■ Prompt ■
Set down exactly, with nothing added, the lines from the one containing "3D NFT Viewer" through the end of the entries.

START Available data

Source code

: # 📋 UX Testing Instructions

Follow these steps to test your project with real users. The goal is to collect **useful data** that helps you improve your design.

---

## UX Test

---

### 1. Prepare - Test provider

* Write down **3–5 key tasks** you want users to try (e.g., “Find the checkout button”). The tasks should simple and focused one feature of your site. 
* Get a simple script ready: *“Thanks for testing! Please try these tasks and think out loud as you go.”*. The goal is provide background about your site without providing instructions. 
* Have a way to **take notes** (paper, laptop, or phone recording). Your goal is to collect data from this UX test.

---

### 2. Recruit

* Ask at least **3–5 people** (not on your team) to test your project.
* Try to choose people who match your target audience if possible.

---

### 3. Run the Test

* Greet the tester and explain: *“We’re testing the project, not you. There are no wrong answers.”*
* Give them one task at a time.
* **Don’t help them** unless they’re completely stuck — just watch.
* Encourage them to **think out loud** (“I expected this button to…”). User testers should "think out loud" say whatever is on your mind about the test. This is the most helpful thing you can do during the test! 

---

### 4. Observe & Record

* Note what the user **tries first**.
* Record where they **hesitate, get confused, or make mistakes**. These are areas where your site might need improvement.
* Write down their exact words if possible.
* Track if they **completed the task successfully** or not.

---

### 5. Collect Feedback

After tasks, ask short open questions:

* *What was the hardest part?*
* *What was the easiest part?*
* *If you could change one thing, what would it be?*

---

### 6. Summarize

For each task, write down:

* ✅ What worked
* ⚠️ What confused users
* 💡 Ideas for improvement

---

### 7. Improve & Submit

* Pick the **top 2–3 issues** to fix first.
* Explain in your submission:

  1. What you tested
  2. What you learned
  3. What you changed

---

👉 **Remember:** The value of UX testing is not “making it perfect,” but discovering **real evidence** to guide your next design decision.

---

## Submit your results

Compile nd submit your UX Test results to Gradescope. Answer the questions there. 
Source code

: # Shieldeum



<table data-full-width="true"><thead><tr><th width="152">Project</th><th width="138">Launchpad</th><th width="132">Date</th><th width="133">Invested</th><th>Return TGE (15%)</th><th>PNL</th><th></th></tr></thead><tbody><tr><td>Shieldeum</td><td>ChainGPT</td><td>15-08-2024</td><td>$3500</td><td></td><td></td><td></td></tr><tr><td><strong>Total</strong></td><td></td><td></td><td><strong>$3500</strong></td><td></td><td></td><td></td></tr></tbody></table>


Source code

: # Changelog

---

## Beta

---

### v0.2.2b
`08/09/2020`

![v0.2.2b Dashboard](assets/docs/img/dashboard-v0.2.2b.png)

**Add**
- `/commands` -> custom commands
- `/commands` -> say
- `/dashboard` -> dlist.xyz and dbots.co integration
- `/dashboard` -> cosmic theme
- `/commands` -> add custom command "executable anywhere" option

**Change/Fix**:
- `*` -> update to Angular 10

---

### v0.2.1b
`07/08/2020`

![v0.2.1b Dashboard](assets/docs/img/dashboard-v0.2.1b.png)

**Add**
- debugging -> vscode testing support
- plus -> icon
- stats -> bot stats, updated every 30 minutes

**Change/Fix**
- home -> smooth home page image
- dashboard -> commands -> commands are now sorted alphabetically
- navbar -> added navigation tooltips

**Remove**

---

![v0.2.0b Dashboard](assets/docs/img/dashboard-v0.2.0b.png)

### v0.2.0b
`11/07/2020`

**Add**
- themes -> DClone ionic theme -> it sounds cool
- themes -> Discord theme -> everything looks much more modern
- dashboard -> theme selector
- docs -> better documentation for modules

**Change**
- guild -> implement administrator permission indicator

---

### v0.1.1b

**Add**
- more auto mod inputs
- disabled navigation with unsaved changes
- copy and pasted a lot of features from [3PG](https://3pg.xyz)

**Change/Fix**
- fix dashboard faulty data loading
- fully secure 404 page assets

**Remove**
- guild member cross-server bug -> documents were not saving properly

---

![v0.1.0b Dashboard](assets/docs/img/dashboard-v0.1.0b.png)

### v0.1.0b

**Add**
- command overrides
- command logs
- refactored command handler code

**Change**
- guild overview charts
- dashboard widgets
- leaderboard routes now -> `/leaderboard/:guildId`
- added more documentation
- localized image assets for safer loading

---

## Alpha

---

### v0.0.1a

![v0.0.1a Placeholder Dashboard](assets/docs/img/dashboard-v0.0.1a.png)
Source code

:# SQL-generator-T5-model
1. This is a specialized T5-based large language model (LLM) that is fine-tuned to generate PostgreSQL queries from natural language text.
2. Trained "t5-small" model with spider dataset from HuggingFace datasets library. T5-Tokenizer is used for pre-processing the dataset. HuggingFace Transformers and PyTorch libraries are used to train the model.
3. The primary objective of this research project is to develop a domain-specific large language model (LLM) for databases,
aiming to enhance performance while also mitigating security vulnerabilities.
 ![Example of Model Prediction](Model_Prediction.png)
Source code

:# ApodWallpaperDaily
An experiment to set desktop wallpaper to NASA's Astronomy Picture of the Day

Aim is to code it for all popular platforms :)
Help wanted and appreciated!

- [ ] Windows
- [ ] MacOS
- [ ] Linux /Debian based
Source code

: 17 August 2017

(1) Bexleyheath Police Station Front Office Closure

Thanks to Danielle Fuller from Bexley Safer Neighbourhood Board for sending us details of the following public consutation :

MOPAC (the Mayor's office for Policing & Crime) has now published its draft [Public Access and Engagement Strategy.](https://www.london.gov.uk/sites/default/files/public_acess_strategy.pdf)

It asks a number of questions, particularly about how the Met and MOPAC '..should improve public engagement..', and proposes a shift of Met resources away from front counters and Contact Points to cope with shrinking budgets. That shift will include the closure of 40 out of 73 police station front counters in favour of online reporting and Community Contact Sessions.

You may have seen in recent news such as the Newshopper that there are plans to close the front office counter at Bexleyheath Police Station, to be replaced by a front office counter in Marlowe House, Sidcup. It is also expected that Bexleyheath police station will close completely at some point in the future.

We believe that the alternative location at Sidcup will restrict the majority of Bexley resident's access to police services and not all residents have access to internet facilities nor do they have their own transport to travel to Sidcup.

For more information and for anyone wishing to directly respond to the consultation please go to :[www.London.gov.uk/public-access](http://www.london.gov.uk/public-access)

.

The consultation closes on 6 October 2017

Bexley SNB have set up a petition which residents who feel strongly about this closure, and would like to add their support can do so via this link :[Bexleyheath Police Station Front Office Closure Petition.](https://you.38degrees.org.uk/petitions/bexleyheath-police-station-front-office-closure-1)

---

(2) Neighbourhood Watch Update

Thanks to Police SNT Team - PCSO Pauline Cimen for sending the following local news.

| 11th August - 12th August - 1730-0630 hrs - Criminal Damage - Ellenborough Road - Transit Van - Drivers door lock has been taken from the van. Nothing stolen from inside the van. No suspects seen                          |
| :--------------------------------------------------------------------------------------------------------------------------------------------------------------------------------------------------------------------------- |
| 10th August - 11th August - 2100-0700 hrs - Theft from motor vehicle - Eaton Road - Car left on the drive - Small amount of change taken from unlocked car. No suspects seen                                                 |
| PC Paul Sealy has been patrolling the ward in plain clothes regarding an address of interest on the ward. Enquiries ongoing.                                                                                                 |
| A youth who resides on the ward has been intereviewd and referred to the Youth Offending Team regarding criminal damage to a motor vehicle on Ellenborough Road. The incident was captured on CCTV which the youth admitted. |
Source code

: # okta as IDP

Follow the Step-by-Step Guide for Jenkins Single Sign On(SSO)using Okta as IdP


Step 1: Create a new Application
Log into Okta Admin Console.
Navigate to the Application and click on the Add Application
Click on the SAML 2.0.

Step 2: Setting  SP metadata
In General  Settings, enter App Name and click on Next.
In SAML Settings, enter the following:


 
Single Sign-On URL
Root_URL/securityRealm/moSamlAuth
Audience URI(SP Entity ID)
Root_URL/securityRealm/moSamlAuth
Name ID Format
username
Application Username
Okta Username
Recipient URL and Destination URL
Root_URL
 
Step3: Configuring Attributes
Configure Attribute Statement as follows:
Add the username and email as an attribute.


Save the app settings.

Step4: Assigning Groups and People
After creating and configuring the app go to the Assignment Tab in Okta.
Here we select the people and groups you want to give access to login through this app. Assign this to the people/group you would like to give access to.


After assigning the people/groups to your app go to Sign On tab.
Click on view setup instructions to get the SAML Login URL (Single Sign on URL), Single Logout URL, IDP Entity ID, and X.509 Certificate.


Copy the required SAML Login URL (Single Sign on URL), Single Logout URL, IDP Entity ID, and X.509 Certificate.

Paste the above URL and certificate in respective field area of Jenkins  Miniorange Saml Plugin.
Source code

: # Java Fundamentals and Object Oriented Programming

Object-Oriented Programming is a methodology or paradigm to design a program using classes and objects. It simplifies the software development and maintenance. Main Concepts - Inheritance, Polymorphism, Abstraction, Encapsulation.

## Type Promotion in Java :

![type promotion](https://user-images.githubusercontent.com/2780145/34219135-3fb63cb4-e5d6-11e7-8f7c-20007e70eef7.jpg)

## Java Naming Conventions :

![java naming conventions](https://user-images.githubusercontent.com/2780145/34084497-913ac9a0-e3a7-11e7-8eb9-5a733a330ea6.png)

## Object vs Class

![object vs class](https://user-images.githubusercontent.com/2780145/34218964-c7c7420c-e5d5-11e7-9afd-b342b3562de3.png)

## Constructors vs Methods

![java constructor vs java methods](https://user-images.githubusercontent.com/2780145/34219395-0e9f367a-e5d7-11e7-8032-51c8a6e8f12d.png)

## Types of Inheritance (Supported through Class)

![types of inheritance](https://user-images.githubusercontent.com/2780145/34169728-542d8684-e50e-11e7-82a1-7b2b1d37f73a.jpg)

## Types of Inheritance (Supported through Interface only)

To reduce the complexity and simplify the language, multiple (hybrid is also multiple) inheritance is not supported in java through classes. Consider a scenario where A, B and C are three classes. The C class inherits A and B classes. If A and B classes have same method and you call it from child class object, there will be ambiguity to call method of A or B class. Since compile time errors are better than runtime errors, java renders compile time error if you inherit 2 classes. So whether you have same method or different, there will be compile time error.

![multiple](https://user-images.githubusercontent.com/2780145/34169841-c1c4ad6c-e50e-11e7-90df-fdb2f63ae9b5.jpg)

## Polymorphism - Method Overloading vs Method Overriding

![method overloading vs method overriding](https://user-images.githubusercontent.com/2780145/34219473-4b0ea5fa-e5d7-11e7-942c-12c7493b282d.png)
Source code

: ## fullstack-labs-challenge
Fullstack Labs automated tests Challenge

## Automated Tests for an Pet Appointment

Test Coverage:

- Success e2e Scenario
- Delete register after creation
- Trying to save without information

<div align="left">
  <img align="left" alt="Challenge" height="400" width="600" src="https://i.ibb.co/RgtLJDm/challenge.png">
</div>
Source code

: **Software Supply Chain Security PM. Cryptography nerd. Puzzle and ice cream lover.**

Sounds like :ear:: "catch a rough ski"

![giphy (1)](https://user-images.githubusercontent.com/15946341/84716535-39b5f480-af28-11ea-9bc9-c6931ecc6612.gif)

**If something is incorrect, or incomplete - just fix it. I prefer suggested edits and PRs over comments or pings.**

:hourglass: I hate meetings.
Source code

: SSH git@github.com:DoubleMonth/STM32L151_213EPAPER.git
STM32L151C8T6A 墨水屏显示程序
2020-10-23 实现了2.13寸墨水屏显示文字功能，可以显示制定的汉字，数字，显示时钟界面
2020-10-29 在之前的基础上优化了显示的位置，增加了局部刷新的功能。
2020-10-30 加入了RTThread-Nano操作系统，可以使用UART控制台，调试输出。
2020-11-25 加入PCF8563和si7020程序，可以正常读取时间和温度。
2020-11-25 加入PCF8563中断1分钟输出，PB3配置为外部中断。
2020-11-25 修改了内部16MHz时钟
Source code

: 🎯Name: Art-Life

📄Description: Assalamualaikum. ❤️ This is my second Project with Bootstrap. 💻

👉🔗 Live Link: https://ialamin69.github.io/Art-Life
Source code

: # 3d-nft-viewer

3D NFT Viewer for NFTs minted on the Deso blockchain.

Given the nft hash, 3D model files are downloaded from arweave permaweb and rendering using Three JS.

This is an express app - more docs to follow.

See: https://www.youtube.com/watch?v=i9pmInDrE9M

END Available data

■ Expected output ■
3D NFT Viewer for NFTs minted on the Deso blockchain.

Given the nft hash, 3D model files are downloaded from arweave permaweb and rendering using Three JS.

This is an express app - more docs to follow.

See: https://www.youtube.com/watch?v=i9pmInDrE9M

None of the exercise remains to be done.